(Records from a data source)
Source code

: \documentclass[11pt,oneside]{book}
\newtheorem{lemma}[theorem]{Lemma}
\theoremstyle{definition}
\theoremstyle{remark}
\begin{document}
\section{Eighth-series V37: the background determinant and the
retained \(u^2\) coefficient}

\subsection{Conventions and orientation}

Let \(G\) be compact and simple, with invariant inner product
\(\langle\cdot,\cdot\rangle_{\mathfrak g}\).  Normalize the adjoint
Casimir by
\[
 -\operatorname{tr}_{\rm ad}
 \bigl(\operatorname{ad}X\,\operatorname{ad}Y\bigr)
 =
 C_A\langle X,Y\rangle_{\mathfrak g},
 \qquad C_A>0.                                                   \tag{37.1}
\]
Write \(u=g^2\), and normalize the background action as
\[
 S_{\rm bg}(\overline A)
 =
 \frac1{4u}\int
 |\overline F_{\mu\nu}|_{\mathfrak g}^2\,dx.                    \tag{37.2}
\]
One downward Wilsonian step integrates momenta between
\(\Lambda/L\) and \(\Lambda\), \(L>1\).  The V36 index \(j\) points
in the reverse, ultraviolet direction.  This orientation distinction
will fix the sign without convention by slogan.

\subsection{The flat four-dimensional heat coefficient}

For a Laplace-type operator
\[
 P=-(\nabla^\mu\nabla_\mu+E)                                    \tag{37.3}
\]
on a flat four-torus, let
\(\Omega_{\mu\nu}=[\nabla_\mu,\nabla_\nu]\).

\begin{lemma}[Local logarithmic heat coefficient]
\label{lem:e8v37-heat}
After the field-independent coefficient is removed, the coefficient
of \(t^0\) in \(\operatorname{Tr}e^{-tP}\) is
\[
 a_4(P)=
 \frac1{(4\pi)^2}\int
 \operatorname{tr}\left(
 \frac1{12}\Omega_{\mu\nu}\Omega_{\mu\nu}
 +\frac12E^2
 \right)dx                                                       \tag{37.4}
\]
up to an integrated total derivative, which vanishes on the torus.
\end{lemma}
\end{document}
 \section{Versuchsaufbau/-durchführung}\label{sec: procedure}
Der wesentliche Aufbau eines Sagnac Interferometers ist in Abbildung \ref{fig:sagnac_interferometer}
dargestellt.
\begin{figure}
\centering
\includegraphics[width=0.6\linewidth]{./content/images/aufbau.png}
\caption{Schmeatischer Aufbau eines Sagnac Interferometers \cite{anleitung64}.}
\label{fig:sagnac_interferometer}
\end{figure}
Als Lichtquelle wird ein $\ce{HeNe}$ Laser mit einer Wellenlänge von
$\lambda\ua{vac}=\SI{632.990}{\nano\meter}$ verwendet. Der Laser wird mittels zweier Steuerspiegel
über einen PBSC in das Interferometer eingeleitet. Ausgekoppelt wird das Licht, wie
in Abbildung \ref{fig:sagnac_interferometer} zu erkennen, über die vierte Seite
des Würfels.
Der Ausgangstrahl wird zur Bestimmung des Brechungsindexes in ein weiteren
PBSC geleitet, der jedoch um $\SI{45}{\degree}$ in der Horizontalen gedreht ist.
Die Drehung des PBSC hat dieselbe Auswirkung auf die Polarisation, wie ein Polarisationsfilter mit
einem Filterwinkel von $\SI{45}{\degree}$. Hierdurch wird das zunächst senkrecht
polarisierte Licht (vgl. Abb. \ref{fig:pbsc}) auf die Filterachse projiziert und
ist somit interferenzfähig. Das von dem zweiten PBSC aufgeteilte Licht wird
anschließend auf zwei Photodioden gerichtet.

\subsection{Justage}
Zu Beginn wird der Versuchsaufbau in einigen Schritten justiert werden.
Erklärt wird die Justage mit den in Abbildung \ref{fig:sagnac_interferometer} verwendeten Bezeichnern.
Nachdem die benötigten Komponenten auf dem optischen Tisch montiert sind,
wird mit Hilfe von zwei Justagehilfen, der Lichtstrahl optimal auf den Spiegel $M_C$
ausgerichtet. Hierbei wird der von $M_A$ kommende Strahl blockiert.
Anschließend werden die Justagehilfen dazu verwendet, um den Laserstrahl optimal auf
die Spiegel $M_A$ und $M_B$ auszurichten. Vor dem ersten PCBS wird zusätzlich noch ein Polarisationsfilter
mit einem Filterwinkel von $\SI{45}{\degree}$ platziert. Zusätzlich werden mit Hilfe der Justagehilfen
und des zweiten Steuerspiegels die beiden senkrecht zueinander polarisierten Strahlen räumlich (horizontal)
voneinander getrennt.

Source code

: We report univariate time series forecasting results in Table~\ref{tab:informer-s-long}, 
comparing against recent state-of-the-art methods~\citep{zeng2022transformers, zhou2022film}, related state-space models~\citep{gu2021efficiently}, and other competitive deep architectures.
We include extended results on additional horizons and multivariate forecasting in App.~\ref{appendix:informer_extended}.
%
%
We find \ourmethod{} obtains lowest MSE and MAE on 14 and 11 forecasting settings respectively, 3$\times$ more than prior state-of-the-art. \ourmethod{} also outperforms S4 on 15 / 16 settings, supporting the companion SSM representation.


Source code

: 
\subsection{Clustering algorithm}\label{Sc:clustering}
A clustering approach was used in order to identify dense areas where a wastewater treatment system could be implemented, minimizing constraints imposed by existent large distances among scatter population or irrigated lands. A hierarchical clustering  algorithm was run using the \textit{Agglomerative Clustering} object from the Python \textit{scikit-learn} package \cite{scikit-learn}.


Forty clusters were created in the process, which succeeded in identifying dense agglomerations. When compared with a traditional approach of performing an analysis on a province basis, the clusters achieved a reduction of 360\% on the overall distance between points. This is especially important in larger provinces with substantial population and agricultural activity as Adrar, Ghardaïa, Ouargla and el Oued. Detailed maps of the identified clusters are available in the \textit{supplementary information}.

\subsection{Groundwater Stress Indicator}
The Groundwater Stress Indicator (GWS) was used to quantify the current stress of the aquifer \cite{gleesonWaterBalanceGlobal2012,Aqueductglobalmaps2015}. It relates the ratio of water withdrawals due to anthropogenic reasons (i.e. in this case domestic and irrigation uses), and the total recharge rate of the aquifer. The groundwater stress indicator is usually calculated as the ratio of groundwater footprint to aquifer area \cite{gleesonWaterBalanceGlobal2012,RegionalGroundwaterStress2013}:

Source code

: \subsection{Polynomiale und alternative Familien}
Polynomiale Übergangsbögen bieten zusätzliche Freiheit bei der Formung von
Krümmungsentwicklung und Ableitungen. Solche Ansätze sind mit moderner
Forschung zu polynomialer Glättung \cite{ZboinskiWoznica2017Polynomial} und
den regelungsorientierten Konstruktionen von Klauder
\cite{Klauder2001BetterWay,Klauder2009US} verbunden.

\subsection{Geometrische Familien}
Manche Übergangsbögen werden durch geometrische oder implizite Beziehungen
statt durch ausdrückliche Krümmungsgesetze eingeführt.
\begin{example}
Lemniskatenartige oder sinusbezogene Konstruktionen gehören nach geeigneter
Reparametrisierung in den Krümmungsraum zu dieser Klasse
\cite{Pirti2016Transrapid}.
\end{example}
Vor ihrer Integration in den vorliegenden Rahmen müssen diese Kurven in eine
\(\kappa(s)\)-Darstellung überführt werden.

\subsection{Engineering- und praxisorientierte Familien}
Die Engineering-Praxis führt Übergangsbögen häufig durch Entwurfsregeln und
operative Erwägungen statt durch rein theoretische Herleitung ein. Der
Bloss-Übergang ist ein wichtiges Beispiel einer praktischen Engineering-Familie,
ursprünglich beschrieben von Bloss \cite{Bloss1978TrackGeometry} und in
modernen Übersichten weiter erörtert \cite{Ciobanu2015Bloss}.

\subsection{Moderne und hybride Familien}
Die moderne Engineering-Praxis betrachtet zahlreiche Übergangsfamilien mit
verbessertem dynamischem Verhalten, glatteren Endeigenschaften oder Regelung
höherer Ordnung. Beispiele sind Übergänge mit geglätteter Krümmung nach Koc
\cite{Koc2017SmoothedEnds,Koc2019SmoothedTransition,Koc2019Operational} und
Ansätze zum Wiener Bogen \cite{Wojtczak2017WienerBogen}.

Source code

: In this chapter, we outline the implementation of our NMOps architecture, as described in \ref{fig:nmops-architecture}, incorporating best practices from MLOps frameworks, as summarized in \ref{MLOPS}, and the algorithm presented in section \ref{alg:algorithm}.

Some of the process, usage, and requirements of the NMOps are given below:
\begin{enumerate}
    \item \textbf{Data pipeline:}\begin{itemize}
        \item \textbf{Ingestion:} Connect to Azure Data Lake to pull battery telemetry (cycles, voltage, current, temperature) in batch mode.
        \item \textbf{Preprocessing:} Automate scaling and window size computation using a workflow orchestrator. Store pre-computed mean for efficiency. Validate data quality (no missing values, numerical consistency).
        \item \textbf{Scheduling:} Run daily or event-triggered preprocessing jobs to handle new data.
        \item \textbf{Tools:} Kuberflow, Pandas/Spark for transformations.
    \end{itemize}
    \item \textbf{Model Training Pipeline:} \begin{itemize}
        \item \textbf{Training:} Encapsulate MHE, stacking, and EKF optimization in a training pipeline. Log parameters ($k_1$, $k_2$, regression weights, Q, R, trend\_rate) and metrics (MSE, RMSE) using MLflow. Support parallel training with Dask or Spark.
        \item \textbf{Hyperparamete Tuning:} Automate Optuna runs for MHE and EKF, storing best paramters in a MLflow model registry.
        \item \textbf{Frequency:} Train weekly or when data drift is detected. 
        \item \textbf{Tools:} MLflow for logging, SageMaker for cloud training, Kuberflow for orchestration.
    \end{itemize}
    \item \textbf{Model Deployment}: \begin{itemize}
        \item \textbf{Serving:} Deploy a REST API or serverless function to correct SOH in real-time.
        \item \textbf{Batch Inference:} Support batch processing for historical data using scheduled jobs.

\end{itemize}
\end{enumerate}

Work instruction: Search the data for the string "current" and copy each line where it appears.

Output of the exercise:
The Groundwater Stress Indicator (GWS) was used to quantify the current stress of the aquifer \cite{gleesonWaterBalanceGlobal2012,Aqueductglobalmaps2015}. It relates the ratio of water withdrawals due to anthropogenic reasons (i.e. in this case domestic and irrigation uses), and the total recharge rate of the aquifer. The groundwater stress indicator is usually calculated as the ratio of groundwater footprint to aquifer area \cite{gleesonWaterBalanceGlobal2012,RegionalGroundwaterStress2013}:
        \item \textbf{Ingestion:} Connect to Azure Data Lake to pull battery telemetry (cycles, voltage, current, temperature) in batch mode.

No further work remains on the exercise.